Hypothesis testing gives you a structured way to answer questions about a population using sample data. Instead of guessing whether a treatment works or a difference is real, you follow a formal process that controls how often you'd be wrong. This section covers the core building blocks: hypotheses, errors, and significance levels.

Null vs. Alternative Hypotheses

Every hypothesis test starts with two competing claims about a population parameter:

The null hypothesis ( $H_0$ ) represents the default position: no effect, no difference, nothing going on. It typically includes an equality sign ( $=$ , $\leq$ , or $\geq$ ).
The alternative hypothesis ( $H_1$ or $H_a$ ) is what you're trying to find evidence for. It proposes that something is different, and it uses an inequality ( $<$ , $>$ , or $\neq$ ).

These two hypotheses must be mutually exclusive and exhaustive, meaning exactly one of them is true. For example, if you're testing whether a coin is fair:

$H_0$ : $p = 0.5$ (the coin is fair)
$H_a$ : $p \neq 0.5$ (the coin is not fair)

You never "prove" the null hypothesis. You either reject it (the evidence is strong enough) or fail to reject it (it isn't).

Types of Errors

Because you're making decisions from incomplete data, mistakes are possible. There are exactly two kinds:

Type I error ( $\alpha$ ): You reject $H_0$ when it's actually true. Think of this as a false alarm. If you conclude a drug works when it doesn't, that's a Type I error.
Type II error ( $\beta$ ): You fail to reject $H_0$ when it's actually false. This is a missed detection. The drug really does work, but your test didn't catch it.

These two errors have an inverse relationship: making it harder to commit one type generally makes it easier to commit the other. The power of a test, defined as $1 - \beta$ , measures your ability to correctly detect a real effect. Higher power means fewer missed detections.

Significance Levels

The significance level ( $\alpha$ ) is the threshold you set before collecting data for how much Type I error risk you'll tolerate.

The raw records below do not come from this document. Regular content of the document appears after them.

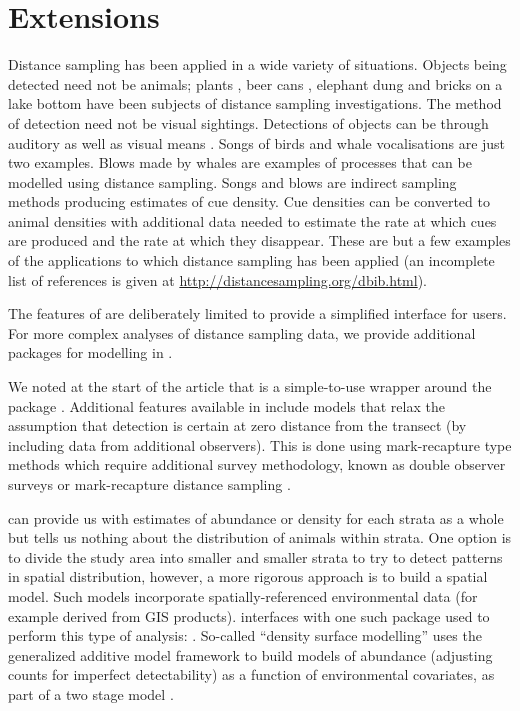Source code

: \documentclass[article]{jss}\usepackage[]{graphicx}\usepackage[]{color}
\begin{document}
\section{Extensions}

Distance sampling has been applied in a wide variety of situations. Objects being detected need not be animals; plants \citep{Buckland:2007kl}, beer cans \citep{Otto:1990gs}, elephant dung \citep{NchPlu01} and bricks on a lake bottom \citep{Ber90} have been subjects of distance sampling investigations. The method of detection need not be visual sightings. Detections of objects can be through auditory as well as visual means \citep{Marques2013b}. Songs of birds \citep{Buckland2006} and whale vocalisations \citep{BorSub1} are just two examples. Blows made by whales are examples of processes that can be modelled using distance sampling. Songs and blows are indirect sampling methods producing estimates of cue density. Cue densities can be converted to animal densities with additional data needed to estimate the rate at which cues are produced and the rate at which they disappear. These are but a few examples of the applications to which distance sampling has been applied (an incomplete list of references is given at \url{http://distancesampling.org/dbib.html}).

The features of  are deliberately limited to provide a simplified interface for users. For more complex analyses of distance sampling data, we provide additional packages for modelling in .

We noted at the start of the article that  is a simple-to-use wrapper around the package . Additional features available in  include  models that relax the assumption that detection is certain at zero distance from the transect (by including data from additional observers). This is done using mark-recapture type methods which require additional survey methodology, known as double observer surveys or mark-recapture distance sampling \citep[see][for an introduction]{Burt:2014gu}.

 can provide us with estimates of abundance or density for each strata as a whole but tells us nothing about the distribution of animals within strata. One option is to divide the study area into smaller and smaller strata to try to detect patterns in spatial distribution, however, a more rigorous approach is to build a spatial model. Such models incorporate spatially-referenced environmental data (for example derived from GIS products).  interfaces with one such package used to perform this type of analysis:  \citep{dsm-pkg}. So-called ``density surface modelling'' uses the generalized additive model framework \citep[e.g.][]{Wood:2006vg} to build models of abundance (adjusting counts for imperfect detectability) as a function of environmental covariates, as part of a two stage model \citep{Hedley:2004et, Miller:2013fq}.
\end{document}
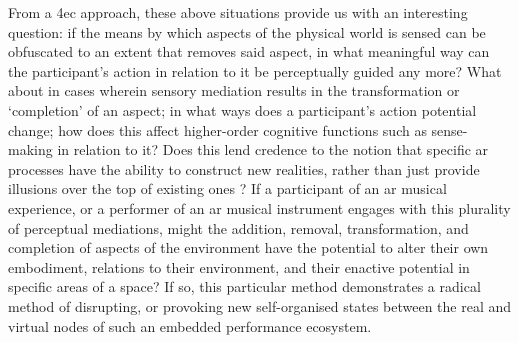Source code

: From a \gls{4ec} approach, these above situations provide us with an interesting question: if the means by which aspects of the physical world is sensed can be obfuscated to an extent that removes said aspect, in what meaningful way can the participant's action in relation to it be perceptually guided any more? What about in cases wherein sensory mediation results in the transformation or `completion' of an aspect; in what ways does a participant's action potential change; how does this affect higher-order cognitive functions such as sense-making in relation to it? Does this lend credence to the notion that specific \gls{ar} processes have the ability to construct new realities, rather than just provide illusions over the top of existing ones \citep[p. 230]{chalmers2022}? If a participant of an \gls{ar} musical experience, or a performer of an \gls{ar} musical instrument engages with this plurality of perceptual mediations, might the addition, removal, transformation, and completion of aspects of the environment have the potential to alter their own embodiment, relations to their environment, and their enactive potential in specific areas of a space? If so, this particular method demonstrates a radical method of disrupting, or provoking new self-organised states between the real and virtual nodes of such an embedded performance ecosystem.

Common choices are 0.05 (5%), 0.01 (1%), and 0.001 (0.1%)
A significance level of 0.05 means you accept a 5% chance of rejecting a true null hypothesis
Smaller $\alpha$ values make your test more conservative: harder to reject $H_0$ , fewer false alarms, but also lower power

The significance level defines the critical region of the sampling distribution. If your test statistic lands in that region, you reject $H_0$ .

Statistical Test Selection

Picking the right test matters. Using the wrong one can give you misleading results, even if your data are perfectly good. The choice depends on your research question, the type of data you have, and how your study was designed.

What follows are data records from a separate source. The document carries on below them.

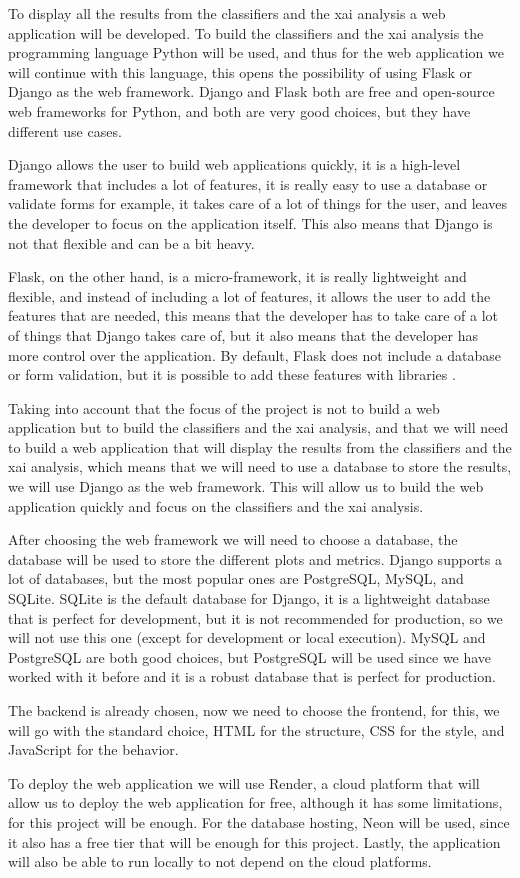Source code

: To display all the results from the classifiers and the \ac{xai} analysis a web application will be developed. To build the classifiers and the \ac{xai} analysis the programming language Python will be used, and thus for the web application we will continue with this language, this opens the possibility of using Flask or Django as the web framework. Django and Flask both are free and open-source web frameworks for Python, and both are very good choices, but they have different use cases.

Django allows the user to build web applications quickly, it is a high-level framework that includes a lot of features, it is really easy to use a database or validate forms for example, it takes care of a lot of things for the user, and leaves the developer to focus on the application itself. This also means that Django is not that flexible and can be a bit heavy.

Flask, on the other hand, is a micro-framework, it is really lightweight and flexible, and instead of including a lot of features, it allows the user to add the features that are needed, this means that the developer has to take care of a lot of things that Django takes care of, but it also means that the developer has more control over the application. By default, Flask does not include a database or form validation, but it is possible to add these features with libraries \cite{noauthor_foreword_nodate}.

Taking into account that the focus of the project is not to build a web application but to build the classifiers and the \ac{xai} analysis, and that we will need to build a web application that will display the results from the classifiers and the \ac{xai} analysis, which means that we will need to use a database to store the results, we will use Django as the web framework. This will allow us to build the web application quickly and focus on the classifiers and the \ac{xai} analysis.

After choosing the web framework we will need to choose a database, the database will be used to store the different plots and metrics. Django supports a lot of databases, but the most popular ones are PostgreSQL, MySQL, and SQLite. SQLite is the default database for Django, it is a lightweight database that is perfect for development, but it is not recommended for production, so we will not use this one (except for development or local execution). MySQL and PostgreSQL are both good choices, but PostgreSQL will be used since we have worked with it before and it is a robust database that is perfect for production.

The backend is already chosen, now we need to choose the frontend, for this, we will go with the standard choice, HTML for the structure, CSS for the style, and JavaScript for the behavior.

To deploy the web application we will use Render, a cloud platform that will allow us to deploy the web application for free, although it has some limitations, for this project will be enough. For the database hosting, Neon will be used, since it also has a free tier that will be enough for this project. Lastly, the application will also be able to run locally to not depend on the cloud platforms.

Parametric vs. Non-Parametric Tests

Parametric tests assume your data come from a specific distribution (usually normal). They tend to be more powerful when their assumptions are met. Examples include t-tests, ANOVA, and linear regression.

Non-parametric tests make fewer assumptions about the underlying population. They work with ranked or ordinal data and are more robust when normality is violated. Examples include the Mann-Whitney U test (compares two groups) and the Kruskal-Wallis test (compares three or more groups). The trade-off is that non-parametric tests are generally less powerful, meaning they need more data to detect the same effect.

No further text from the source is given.